▶ Your goal:
The word to find is "Desktop". Copy each line of the material that contains it.

══════

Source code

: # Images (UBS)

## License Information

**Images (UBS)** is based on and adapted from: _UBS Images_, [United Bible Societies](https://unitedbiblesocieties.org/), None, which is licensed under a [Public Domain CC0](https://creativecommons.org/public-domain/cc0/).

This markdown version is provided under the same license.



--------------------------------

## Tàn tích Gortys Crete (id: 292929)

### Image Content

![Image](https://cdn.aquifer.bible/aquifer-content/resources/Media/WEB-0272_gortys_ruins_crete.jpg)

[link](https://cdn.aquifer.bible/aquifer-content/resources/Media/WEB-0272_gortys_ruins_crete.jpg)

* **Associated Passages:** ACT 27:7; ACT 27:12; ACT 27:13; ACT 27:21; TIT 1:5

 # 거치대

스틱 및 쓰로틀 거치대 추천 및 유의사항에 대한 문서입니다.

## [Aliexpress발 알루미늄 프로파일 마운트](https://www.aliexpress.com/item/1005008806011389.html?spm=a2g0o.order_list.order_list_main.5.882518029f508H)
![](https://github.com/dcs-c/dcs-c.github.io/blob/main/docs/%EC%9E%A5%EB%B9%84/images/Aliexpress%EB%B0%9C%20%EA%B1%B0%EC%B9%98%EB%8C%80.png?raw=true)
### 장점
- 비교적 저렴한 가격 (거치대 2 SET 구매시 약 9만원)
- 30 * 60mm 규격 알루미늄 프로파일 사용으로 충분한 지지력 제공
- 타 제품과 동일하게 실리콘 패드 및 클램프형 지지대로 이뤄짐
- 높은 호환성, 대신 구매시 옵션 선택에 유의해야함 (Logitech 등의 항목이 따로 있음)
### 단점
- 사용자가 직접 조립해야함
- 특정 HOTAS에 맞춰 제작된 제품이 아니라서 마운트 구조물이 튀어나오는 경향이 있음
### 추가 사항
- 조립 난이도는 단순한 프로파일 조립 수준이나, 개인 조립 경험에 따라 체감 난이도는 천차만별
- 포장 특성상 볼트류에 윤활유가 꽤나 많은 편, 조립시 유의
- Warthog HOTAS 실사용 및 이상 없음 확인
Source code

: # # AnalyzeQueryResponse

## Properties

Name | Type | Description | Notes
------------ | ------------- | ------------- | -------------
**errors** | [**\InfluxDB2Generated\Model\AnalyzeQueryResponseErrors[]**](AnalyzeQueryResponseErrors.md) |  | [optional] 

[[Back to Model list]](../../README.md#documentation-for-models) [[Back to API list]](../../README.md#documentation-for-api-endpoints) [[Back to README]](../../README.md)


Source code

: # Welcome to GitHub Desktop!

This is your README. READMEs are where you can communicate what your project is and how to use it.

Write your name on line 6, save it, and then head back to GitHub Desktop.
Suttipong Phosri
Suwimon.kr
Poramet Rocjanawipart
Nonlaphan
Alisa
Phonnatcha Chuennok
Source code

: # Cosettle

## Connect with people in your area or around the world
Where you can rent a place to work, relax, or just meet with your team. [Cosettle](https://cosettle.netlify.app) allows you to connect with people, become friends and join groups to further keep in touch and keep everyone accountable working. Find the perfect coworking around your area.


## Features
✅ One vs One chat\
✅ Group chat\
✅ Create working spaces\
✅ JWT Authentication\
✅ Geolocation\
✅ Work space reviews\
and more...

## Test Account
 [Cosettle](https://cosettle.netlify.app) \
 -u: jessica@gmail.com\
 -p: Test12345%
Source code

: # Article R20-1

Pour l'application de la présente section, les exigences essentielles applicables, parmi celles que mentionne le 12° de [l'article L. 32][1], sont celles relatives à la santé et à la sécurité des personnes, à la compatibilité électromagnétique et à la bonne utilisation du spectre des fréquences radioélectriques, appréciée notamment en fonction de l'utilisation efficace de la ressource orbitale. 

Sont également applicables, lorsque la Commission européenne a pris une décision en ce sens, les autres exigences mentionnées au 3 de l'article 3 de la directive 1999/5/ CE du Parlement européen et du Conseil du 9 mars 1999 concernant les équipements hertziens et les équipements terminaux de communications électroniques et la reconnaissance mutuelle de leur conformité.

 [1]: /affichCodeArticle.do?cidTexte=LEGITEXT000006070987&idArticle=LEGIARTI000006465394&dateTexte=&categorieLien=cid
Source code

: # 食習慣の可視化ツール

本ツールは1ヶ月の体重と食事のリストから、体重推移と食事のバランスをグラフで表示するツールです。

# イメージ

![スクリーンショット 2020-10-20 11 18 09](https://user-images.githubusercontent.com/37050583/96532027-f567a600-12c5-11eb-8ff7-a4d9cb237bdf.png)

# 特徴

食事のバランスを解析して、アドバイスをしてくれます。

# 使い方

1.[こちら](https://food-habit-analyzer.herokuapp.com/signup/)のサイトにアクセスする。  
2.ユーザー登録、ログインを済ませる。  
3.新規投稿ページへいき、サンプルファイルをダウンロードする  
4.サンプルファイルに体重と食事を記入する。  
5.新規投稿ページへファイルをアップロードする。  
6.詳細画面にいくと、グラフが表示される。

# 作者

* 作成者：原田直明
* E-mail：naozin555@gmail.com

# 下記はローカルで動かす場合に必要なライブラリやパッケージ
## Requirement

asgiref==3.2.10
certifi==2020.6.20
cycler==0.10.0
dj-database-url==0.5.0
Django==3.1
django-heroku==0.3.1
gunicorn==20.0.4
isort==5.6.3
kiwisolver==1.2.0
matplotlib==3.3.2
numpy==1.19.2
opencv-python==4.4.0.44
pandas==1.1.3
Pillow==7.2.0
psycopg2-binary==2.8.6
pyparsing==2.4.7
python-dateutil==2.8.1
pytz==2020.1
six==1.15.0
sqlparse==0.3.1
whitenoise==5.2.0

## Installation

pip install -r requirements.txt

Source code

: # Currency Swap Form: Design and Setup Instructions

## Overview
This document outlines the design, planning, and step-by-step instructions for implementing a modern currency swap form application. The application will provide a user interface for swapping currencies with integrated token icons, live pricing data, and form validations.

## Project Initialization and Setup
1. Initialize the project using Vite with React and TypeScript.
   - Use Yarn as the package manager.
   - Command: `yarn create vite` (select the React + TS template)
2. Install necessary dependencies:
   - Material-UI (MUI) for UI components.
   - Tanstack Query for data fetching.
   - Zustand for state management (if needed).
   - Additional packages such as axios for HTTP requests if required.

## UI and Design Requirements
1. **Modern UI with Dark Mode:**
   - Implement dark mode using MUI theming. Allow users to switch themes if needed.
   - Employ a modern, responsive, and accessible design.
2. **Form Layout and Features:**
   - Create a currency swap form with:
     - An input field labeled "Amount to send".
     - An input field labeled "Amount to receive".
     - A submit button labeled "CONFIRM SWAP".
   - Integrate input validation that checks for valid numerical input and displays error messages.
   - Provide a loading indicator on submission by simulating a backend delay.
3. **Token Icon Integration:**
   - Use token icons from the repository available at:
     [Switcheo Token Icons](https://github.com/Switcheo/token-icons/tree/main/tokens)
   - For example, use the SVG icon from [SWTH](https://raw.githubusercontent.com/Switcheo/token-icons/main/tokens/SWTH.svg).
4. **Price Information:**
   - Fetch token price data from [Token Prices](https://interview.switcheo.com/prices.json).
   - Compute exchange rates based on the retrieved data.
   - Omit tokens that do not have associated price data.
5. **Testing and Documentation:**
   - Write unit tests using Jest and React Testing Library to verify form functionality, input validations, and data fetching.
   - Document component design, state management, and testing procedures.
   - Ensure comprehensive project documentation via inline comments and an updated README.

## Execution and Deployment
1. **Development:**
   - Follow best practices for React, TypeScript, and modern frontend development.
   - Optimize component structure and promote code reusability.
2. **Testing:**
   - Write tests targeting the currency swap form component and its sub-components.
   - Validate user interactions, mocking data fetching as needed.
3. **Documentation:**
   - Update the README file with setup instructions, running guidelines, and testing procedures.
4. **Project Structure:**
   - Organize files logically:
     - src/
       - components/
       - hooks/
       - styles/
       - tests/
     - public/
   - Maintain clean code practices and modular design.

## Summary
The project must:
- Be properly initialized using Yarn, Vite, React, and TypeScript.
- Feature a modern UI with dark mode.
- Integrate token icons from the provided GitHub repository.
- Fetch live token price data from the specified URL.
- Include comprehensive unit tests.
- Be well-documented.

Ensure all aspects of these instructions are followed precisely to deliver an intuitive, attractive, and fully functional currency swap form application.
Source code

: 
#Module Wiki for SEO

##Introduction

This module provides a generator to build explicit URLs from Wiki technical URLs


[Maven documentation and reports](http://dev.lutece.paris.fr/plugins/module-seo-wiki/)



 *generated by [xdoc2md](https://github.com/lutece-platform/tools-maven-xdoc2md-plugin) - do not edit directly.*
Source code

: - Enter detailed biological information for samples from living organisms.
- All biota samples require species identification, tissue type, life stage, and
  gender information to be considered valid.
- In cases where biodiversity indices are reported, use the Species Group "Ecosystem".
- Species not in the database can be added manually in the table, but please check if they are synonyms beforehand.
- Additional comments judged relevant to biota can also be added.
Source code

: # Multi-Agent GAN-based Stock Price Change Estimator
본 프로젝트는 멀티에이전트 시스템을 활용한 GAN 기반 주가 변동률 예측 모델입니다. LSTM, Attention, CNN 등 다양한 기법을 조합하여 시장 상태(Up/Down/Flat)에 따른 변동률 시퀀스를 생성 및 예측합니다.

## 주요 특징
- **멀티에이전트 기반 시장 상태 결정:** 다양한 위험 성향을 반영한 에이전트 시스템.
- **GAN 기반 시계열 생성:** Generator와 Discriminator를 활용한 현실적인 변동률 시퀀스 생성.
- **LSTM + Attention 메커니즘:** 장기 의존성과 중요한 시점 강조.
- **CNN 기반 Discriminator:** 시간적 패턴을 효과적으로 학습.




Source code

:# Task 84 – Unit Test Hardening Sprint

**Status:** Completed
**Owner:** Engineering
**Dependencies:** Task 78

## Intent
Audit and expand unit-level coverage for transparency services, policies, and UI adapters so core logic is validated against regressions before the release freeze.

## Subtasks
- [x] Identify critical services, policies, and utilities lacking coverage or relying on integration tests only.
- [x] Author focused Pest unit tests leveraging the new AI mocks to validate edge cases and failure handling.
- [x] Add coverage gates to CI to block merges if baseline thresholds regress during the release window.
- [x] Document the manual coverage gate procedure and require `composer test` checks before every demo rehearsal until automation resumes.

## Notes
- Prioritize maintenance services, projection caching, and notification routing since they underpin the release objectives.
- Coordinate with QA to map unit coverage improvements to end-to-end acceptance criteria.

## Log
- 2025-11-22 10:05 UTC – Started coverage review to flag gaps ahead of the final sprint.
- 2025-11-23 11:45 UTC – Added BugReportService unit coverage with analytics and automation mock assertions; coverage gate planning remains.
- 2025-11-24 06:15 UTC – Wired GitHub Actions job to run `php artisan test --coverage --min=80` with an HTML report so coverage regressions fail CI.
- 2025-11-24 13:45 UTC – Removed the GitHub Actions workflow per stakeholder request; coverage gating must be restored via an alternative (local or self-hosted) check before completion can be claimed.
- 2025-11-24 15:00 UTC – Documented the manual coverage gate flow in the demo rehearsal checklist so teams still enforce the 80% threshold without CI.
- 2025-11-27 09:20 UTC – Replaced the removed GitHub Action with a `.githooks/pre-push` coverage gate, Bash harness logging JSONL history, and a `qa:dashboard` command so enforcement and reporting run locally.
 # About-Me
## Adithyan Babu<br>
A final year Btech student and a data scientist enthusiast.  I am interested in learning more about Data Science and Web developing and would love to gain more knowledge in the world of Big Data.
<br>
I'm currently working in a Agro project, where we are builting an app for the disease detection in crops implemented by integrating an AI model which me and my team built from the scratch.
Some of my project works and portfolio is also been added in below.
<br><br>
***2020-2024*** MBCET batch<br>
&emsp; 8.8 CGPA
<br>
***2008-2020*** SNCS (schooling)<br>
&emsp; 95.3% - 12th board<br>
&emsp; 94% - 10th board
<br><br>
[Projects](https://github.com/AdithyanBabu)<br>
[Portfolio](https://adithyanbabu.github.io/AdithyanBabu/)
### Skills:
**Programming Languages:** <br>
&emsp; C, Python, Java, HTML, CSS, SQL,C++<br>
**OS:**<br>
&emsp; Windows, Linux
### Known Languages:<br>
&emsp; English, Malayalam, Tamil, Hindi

══════

▶ Response:
: # Welcome to GitHub Desktop!
Write your name on line 6, save it, and then head back to GitHub Desktop.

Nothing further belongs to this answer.